### RECORD EXTRACTS
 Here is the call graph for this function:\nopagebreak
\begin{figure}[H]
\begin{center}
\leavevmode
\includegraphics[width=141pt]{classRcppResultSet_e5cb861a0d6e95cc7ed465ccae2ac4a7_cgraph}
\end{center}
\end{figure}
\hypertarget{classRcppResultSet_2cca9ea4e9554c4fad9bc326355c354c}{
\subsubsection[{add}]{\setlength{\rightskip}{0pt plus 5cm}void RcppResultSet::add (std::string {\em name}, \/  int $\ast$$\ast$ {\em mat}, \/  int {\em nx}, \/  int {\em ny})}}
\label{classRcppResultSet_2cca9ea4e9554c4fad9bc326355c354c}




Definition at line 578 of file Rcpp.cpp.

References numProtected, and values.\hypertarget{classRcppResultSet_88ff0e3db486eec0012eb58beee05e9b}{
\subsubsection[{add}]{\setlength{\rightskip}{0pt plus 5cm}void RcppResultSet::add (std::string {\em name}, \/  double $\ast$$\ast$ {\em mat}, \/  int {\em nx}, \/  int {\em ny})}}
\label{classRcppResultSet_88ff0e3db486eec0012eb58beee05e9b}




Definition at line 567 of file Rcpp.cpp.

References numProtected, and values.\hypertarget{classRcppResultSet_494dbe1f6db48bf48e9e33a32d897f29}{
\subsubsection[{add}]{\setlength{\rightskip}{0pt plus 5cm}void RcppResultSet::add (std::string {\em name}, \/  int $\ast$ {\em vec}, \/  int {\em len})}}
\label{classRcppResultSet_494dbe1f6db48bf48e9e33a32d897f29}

### EXERCISE DESCRIPTION
In the entries above, copy each line that contains the string "Definition".

### REPLY TO THE EXERCISE
Definition at line 578 of file Rcpp.cpp.
Definition at line 567 of file Rcpp.cpp.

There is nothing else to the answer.